2014 Winter Olympics: Bring your umbrella
posted at 8:23 am on February 6, 2013 by Ed Morrissey
Maybe, in retrospect, it was a mistake to award the 2014 Winter Olympics to a place known as “the warmest place in Russia.” Just sayin’:
The Winter Olympics is just one year away, opening Feb. 7, 2014, so perhaps there’s still time for the press people to figure out how to deal with journalists, for hotels to provide WiFi and for the organizers to turn rain into snow.
Yes, it rained here this week — hard — and not just on the subtropical coast where enclosed ice rinks are frozen nicely, but up in the mountains 30 miles away. Oh, and the very top peak above the Roza Khutor resort was closed for fear of avalanche. Skiers and snowboarders coming down from lower elevations, at 4,900 and 3,700 feet, wore raincoats over their parkas. …
Whether it will snow has been an underlying concern of the Olympics, but one that has been brought firmly under government control because President Vladimir Putin, who loves to ski in Sochi, has decided these Games will show the real, modern, vibrant Russia to the world, snow included.

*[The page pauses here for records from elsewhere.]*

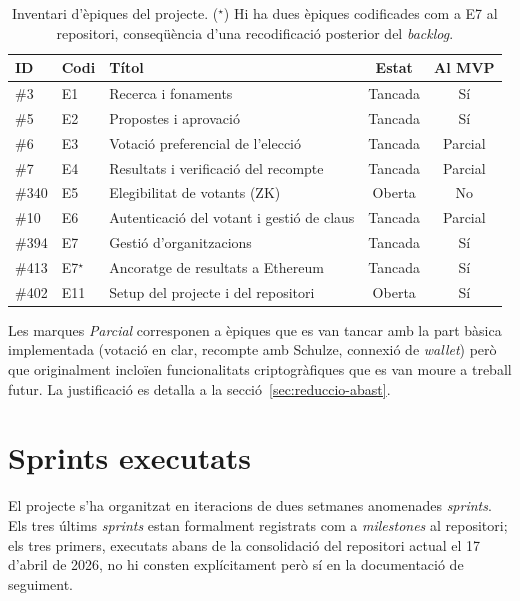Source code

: \begin{table}[ht]
\centering
\small
\begin{tabular}{@{}llp{5cm}cc@{}}
\toprule
\textbf{ID} & \textbf{Codi} & \textbf{Títol} & \textbf{Estat} & \textbf{Al MVP} \\
\midrule
\#3   & E1  & Recerca i fonaments                       & Tancada & Sí \\
\#5   & E2  & Propostes i aprovació                      & Tancada & Sí \\
\#6   & E3  & Votació preferencial de l'elecció          & Tancada & Parcial \\
\#7   & E4  & Resultats i verificació del recompte       & Tancada & Parcial \\
\#340 & E5  & Elegibilitat de votants (\acs{ZK})         & Oberta  & No \\
\#10  & E6  & Autenticació del votant i gestió de claus  & Tancada & Parcial \\
\#394 & E7  & Gestió d'organitzacions                    & Tancada & Sí \\
\#413 & E7$^{\star}$ & Ancoratge de resultats a Ethereum & Tancada & Sí \\
\#402 & E11 & Setup del projecte i del repositori        & Oberta  & Sí \\
\bottomrule
\end{tabular}
\caption[Inventari d'èpiques]{Inventari d'èpiques del projecte. ($^{\star}$) Hi
ha dues èpiques codificades com a E7 al repositori, conseqüència d'una
recodificació posterior del \emph{backlog}.}
\label{tab:epiques}
\end{table}

Les marques \emph{Parcial} corresponen a èpiques que es van tancar amb la
part bàsica implementada (votació en clar, recompte amb Schulze, connexió de
\emph{wallet}) però que originalment incloïen funcionalitats criptogràfiques
que es van moure a treball futur. La justificació es detalla a la
secció~\ref{sec:reduccio-abast}.

\section{Sprints executats}
\label{sec:sprints}

El projecte s'ha organitzat en iteracions de dues setmanes anomenades
\emph{sprints}. Els tres últims \emph{sprints} estan formalment registrats com
a \emph{milestones} al repositori; els tres primers, executats abans de la
consolidació del repositori actual el 17 d'abril de 2026, no hi consten
explícitament però sí en la documentació de seguiment.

Sochi is the warmest place in Russia, a palm-fringed city that runs 25 miles along the Black Sea. Tuesday morning it was 54 degrees, and the day before it was around 60. Of course it’s colder in the mountains and regularly snows — but regularly enough? That question has been answered in one of Russia’s slogans, “Sochi 2014: Guaranteed Snow.”
Ah, heck, we can watch downhill skiers schussing through the passes in any run-of-the-mill Olympics. Russia will have us watching them slushing instead. That’ll be, er … unique.
As will be the cost:
But snow was dodgy in Vancouver, and life went on. As for Vancouver, a few days ago Deputy Prime Minister Dmitry Kozak estimated Sochi will cost $51 billion, far more than Vancouver’s $6 billion. The previous big spender was China, at an estimated $40 billion for the 2008 Summer Games. There’s a lot to build here — this was a dated summer resort with little development in the mountains. Private investors are putting up 20,000 hotel rooms, but expensive roads, tunnels through mountains, railroads, bridges and power plants are also soaking up the rubles.
Shouldn’t this have been something that the IOC considered when choosing this venue? And really, why would any nation want to host this event and spend this kind of fortune on one-off accommodations? Very clearly, Sochi didn’t need any of this infrastructure before the Olympics, and they probably won’t need it afterward, either.